» Data for this task
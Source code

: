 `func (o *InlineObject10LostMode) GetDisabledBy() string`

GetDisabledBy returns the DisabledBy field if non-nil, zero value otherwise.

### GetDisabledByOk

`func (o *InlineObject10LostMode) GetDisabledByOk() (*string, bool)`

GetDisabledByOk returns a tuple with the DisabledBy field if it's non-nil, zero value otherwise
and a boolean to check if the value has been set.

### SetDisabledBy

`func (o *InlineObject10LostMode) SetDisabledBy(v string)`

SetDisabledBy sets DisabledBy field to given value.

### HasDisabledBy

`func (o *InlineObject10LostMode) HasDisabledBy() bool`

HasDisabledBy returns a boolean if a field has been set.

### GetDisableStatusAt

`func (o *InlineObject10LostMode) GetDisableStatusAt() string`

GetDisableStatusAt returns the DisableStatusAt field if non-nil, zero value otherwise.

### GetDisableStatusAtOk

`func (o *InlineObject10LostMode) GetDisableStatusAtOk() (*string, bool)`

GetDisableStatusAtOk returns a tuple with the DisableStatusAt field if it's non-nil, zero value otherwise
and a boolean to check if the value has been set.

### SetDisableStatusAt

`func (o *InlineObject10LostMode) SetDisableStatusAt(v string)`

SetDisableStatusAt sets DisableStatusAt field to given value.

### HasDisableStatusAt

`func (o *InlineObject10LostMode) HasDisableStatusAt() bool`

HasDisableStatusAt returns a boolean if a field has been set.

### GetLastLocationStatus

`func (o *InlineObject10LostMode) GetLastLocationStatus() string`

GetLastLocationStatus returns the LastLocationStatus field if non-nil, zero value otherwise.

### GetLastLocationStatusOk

» Problem statement
Copy every line from the records that holds the string "GetDisabledByOk".

» Expected answer
### GetDisabledByOk
`func (o *InlineObject10LostMode) GetDisabledByOk() (*string, bool)`
GetDisabledByOk returns a tuple with the DisabledBy field if it's non-nil, zero value otherwise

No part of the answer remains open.